5.2. Application for Sustainable Urban Planning

The hierarchical weighted clustering model, as opposed to the previous method based on POI density, is clearly more conducive to the analysis and less prone to misinterpretation regarding the weighted and hierarchical relations of POIs. The hierarchical weighted clustering model is a social-based, planning-oriented, and data-driven classification system linked with the urban function, and it may also be used to connect human activity intensity and UFZ identification. UFZs could identify the heterogeneity of the urban internal thermal environment and quantify the basic units of the effect of anthropogenic heat, as reiterated in a published article on the effects of UHI [15]. The usage of UFZs can provide more precise information than the use of land use and cover data, synonymous with the basic planning unit based on a city’s UFZs’ pattern. Therefore, the HAC model and the results of UFZs can provide a consistent mapping to urban planning and energy saving inside a city, allowing the UFZs to be applied to city management practices. In general, it is difficult to quantify the impact of human activities on urban heat island effects in an ecological environment because we cannot scientifically partition the intensity of human activities.
This method also has practical significance, and our methodology can advance the understanding of local contexts. For example, the results of the functional zones can be used for identifying the factors of traffic congestion caused by urban planning, analyze the relationship between rainfall water capacity and wettability of small-leaved lime and poplar in different city zones [57], plan a fresh food distribution center based on functional zones for fresh product logistics [58], and provide a means of calibration and reference for urban planning by monitoring the temporal and spatial variability of UFZs [6,59]. Overall, the hierarchical weighted clustering model provides new insights into the methodology of UFZ identification and quantitative assessment of the weight of POI categories, as well as wider application of the impacts of human activities or UFZs on the natural ecological landscape.

6. Conclusions

This study proposed an identification model of UFZs, annotated the social property using POIs and land use data, and provided some potential solutions for the sustainable development of a city on urban functional zones pattern. We found availability and feasibility of hierarchical weighted clustering model.

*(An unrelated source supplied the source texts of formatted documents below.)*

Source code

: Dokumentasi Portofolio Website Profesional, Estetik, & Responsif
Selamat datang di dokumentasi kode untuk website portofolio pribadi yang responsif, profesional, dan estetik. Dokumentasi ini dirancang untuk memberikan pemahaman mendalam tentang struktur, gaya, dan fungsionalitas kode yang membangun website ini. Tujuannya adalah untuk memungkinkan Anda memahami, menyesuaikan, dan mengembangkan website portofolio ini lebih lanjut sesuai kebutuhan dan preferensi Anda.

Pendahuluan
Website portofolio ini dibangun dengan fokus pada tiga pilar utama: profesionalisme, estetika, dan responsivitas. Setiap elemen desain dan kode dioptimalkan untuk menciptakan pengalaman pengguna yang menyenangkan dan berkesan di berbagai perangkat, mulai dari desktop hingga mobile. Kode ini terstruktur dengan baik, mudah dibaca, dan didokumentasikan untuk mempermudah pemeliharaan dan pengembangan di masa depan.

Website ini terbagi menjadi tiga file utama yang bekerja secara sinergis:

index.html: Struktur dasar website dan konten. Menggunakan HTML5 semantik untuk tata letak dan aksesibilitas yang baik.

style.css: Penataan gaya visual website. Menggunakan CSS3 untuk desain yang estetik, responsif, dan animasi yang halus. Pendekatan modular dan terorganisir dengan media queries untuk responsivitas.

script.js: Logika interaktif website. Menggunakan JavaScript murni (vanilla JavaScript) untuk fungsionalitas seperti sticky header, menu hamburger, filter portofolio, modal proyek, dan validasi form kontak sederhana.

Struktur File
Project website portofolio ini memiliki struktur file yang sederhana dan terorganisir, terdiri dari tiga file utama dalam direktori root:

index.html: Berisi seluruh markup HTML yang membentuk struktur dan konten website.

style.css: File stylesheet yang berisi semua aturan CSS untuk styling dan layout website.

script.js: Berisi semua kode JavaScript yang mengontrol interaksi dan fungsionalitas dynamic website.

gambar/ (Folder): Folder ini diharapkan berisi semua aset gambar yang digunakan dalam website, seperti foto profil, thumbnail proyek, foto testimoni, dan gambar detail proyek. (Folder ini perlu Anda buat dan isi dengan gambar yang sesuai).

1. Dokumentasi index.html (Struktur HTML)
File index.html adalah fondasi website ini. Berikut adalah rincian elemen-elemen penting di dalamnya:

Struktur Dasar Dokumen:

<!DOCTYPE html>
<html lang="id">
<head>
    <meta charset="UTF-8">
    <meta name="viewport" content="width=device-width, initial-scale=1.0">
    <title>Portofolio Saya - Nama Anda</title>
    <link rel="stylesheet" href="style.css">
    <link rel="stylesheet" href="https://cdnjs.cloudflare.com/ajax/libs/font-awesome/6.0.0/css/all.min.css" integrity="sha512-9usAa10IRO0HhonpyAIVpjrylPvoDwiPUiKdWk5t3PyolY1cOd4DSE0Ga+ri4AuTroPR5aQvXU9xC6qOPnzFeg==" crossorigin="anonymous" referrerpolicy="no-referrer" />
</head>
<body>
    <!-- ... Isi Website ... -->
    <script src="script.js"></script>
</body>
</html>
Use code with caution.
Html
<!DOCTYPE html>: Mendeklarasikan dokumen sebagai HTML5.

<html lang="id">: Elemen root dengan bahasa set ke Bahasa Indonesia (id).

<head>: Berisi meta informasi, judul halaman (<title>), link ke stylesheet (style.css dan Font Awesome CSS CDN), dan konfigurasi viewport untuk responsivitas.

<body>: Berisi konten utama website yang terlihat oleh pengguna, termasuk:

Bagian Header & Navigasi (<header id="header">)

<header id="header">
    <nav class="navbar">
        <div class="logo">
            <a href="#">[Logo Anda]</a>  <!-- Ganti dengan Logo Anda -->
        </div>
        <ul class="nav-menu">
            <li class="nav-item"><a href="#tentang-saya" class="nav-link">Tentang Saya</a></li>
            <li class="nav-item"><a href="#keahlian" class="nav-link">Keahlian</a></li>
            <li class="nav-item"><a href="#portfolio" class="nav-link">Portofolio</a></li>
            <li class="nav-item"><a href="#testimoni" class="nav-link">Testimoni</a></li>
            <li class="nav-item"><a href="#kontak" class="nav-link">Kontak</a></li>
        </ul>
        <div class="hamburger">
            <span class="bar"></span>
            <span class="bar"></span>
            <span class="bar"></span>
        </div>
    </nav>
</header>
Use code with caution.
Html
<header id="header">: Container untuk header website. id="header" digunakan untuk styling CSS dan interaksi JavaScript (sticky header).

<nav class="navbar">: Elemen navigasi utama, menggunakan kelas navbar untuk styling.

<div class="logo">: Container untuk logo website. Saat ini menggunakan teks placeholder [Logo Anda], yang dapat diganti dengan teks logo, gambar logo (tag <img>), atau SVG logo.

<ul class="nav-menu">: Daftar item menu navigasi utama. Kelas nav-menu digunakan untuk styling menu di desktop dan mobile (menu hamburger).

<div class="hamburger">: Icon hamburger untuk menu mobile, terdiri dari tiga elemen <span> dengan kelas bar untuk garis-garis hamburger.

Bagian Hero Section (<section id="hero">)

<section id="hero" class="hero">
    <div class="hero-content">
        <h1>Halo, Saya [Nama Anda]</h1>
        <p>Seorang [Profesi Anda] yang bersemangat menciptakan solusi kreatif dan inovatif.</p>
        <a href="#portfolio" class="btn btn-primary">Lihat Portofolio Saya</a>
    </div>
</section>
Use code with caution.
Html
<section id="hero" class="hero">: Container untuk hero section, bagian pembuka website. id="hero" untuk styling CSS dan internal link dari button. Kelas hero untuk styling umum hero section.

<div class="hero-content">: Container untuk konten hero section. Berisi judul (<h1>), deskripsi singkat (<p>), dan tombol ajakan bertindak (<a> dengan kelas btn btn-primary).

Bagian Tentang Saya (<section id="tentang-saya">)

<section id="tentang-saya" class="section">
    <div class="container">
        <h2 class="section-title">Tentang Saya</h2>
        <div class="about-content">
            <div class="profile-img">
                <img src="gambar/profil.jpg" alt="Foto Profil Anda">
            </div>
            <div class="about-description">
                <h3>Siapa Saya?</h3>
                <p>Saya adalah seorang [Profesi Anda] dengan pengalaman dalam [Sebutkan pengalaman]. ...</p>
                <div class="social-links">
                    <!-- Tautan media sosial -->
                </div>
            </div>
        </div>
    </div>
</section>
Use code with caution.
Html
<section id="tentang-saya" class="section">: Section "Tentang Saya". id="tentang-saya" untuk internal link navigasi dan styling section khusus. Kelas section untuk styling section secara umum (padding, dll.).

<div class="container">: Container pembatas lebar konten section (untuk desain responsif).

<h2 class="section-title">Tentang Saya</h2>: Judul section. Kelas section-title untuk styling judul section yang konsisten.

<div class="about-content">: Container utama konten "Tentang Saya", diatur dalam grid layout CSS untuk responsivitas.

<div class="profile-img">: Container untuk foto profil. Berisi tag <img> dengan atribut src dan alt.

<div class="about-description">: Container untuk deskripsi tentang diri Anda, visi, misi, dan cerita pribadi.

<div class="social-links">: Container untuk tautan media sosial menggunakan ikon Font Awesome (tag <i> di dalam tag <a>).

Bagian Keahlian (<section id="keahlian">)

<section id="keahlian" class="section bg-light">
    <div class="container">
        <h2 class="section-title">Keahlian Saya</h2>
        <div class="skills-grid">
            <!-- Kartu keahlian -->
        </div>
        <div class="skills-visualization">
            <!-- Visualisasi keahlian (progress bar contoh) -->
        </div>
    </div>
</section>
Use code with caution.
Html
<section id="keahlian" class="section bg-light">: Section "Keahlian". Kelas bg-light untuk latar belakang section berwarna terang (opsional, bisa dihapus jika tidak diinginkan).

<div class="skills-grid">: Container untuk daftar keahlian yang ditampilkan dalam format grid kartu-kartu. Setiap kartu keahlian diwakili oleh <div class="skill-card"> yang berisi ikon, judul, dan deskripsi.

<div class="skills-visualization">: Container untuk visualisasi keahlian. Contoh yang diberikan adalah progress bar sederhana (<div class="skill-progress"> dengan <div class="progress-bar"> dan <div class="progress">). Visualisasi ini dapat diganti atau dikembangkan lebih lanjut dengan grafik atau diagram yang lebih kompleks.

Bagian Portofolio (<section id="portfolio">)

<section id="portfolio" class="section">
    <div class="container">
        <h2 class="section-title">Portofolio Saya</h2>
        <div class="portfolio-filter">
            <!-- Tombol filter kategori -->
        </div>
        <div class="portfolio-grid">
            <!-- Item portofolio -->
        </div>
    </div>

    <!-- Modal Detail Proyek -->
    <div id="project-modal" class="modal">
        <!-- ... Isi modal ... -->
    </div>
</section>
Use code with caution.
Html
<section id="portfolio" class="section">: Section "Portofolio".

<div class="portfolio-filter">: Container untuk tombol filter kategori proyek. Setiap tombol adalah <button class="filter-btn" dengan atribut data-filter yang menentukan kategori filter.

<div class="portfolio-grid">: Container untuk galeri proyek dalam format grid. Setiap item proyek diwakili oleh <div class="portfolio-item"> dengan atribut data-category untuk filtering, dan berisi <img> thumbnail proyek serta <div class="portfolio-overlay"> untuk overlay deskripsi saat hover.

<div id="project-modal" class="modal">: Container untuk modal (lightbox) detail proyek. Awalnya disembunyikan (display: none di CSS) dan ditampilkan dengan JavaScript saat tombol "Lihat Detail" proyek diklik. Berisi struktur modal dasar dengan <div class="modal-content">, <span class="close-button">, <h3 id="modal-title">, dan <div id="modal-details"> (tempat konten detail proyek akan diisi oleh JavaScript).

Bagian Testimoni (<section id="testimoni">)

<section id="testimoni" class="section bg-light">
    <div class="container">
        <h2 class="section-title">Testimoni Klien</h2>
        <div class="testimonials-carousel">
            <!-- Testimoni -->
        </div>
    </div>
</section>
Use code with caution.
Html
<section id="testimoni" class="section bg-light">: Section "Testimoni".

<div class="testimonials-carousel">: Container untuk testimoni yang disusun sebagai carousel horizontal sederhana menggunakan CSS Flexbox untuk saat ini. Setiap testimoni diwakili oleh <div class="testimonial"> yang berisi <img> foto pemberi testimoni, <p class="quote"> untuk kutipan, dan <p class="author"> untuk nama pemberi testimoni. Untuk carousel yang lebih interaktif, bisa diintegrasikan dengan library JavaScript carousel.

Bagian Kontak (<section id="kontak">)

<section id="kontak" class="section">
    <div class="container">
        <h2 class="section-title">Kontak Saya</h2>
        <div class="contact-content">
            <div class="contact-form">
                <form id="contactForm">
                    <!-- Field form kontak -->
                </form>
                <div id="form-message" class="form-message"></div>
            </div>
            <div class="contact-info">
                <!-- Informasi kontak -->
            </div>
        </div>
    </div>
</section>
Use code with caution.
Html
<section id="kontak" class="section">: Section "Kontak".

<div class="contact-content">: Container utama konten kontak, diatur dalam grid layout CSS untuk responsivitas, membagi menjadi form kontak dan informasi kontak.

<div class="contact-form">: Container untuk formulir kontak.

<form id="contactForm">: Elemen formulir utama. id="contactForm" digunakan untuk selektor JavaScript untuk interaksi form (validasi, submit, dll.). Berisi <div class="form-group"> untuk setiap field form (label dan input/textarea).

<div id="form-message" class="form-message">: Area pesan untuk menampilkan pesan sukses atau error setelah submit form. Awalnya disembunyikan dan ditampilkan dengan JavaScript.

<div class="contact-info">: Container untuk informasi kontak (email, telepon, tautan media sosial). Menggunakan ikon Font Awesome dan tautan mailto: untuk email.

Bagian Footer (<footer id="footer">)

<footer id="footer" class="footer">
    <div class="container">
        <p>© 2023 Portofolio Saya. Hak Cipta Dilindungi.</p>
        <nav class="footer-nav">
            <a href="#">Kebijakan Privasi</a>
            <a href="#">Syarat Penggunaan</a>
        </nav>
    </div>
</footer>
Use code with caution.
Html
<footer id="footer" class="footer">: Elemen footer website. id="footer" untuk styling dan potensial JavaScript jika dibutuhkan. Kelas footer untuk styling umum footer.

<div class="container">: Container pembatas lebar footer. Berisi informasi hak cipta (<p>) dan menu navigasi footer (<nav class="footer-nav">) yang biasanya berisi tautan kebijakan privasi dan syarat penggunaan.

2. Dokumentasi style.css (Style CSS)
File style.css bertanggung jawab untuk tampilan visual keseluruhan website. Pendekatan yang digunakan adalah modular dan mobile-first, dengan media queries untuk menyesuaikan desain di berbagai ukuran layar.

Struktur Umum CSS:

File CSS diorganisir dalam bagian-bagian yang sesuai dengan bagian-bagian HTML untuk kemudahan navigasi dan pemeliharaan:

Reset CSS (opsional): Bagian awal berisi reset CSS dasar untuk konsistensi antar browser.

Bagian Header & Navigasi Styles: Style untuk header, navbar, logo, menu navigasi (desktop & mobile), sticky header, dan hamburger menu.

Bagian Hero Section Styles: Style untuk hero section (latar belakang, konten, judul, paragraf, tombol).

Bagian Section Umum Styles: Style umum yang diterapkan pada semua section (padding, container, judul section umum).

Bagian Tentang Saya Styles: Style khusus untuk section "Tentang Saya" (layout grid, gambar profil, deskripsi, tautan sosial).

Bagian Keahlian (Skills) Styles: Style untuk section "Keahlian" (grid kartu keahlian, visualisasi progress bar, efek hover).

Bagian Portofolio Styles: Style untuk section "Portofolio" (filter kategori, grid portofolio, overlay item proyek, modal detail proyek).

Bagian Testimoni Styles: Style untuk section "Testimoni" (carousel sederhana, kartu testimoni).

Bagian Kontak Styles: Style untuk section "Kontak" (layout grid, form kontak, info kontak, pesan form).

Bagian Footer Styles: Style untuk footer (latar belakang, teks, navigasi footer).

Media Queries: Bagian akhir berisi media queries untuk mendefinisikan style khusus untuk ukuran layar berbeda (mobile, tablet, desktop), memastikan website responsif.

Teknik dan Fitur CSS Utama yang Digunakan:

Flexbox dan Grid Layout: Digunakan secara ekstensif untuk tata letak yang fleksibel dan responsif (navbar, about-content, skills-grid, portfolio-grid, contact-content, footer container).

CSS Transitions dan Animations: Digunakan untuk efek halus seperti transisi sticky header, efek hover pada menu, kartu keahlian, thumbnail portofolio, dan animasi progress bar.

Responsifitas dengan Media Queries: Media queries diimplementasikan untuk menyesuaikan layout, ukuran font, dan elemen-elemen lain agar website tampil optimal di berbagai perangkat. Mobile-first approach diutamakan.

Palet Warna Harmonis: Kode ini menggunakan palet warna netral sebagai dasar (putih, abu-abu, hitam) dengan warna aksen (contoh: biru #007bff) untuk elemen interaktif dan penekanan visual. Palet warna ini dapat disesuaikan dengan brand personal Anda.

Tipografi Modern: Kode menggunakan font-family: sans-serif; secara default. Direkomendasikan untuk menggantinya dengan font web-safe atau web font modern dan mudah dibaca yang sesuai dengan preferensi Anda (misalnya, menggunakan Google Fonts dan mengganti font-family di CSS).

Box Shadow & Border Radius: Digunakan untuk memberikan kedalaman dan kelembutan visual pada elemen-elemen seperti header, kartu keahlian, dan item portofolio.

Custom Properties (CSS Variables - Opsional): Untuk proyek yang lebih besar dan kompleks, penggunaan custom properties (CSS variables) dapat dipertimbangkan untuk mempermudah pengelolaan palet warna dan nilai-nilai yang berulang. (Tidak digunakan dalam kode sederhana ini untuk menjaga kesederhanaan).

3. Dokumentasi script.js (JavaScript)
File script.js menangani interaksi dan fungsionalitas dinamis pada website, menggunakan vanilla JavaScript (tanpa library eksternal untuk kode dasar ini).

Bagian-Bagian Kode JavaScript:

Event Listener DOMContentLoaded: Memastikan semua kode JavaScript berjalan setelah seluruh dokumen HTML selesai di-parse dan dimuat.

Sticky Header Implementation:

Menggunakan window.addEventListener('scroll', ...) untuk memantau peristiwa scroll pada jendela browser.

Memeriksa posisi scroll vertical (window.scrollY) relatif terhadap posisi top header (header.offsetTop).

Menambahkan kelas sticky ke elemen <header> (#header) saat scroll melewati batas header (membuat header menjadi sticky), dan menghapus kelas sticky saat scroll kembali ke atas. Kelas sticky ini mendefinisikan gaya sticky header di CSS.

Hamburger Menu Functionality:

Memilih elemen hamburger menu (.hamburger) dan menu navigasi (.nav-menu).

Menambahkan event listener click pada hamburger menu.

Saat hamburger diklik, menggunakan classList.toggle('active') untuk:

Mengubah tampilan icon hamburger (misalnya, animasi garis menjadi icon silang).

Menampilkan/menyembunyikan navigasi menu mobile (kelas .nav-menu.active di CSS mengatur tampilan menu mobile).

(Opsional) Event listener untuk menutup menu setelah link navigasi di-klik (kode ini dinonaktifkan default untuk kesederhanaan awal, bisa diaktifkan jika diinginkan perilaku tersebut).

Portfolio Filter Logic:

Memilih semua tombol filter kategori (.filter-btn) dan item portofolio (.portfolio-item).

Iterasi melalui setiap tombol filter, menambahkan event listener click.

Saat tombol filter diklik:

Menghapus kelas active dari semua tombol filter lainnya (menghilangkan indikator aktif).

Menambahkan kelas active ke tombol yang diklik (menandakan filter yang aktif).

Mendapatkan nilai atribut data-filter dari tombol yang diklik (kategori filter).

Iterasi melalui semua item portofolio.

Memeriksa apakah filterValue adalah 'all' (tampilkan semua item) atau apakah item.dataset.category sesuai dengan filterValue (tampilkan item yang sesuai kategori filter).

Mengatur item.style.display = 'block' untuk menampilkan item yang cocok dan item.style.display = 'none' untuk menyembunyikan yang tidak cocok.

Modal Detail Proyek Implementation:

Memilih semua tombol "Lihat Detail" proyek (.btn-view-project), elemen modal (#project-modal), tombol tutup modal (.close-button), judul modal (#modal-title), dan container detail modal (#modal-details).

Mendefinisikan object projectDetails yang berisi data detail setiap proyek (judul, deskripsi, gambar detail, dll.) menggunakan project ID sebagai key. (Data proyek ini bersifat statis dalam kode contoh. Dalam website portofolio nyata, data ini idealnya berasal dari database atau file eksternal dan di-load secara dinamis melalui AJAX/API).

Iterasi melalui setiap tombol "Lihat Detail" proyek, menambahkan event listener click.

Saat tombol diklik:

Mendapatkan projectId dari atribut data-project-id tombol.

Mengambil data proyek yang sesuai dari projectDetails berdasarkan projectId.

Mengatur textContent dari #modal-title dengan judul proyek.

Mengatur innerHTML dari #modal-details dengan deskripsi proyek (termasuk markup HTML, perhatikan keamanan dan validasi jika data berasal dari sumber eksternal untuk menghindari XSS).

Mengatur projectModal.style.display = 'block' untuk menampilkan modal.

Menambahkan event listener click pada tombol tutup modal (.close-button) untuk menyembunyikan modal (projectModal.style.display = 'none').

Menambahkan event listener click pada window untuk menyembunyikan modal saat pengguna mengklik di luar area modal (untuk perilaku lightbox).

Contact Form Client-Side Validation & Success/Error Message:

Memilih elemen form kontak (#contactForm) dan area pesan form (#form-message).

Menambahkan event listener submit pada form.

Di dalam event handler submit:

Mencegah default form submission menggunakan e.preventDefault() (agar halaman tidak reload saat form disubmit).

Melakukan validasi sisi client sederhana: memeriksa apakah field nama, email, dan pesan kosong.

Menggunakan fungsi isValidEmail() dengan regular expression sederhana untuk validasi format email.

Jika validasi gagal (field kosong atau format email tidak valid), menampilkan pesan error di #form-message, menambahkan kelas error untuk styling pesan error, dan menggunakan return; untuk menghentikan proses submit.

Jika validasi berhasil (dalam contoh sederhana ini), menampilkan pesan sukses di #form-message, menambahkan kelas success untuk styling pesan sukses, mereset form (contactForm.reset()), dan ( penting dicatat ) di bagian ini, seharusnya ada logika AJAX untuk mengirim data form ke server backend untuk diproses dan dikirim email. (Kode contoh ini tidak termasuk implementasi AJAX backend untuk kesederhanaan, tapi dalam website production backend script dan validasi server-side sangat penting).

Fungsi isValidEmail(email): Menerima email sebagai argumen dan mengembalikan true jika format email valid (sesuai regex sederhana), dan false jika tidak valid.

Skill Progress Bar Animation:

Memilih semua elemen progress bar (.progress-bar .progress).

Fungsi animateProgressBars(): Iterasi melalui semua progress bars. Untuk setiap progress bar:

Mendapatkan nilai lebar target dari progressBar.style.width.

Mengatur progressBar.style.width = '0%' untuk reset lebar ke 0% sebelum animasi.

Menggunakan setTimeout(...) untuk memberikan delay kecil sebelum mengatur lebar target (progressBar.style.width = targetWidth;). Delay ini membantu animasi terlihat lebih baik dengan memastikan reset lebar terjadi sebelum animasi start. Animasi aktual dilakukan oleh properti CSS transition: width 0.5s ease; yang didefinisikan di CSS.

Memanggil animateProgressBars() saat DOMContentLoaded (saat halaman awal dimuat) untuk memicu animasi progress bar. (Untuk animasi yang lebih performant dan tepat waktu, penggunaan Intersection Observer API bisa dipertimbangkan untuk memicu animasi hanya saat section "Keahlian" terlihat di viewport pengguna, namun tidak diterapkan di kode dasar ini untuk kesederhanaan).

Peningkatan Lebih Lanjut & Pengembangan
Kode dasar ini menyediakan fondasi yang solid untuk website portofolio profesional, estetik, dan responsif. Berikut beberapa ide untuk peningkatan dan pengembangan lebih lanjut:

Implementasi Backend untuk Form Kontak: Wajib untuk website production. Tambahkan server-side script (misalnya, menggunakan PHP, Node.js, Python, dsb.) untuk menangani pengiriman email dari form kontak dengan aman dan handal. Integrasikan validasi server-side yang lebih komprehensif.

The combination of the adjusted cosine metric and the average criterion revealed the optimal distance metric and linkage strategy, respectively, which has the best performance and quality of clustering results within the Fifth Ring Road, Beijing, China. Compared with the remote sensing images, which primarily depict the physical properties, the results of the clustering model based on POIs data can be viewed as a complementary social sensing view of urban planning and human activities. Despite the fact that semantically meaningful UFZs were identified, the hierarchical weighted clustering model is an unsupervised approach with limits in identifying the actual urban functions. In addition, more research is needed to recognize the social functions accurately while taking into account building height and building density in the study area. This study also provides a valuable method for correlating the natural characteristics and social activities in a densely populated region.

Author Contributions

Conceptualization, R.S.; data curation, Y.J. and R.S.; methodology, Y.J. and R.S.; supervision, R.S.; visualization, Y.J.; writing—original draft, Y.J.; writing—review and editing, Y.J., L.C. and R.S. All authors have read and agreed to the published version of the manuscript.

Funding

The work was financed by the National Natural Science Foundation of China (Grant no. 41922007).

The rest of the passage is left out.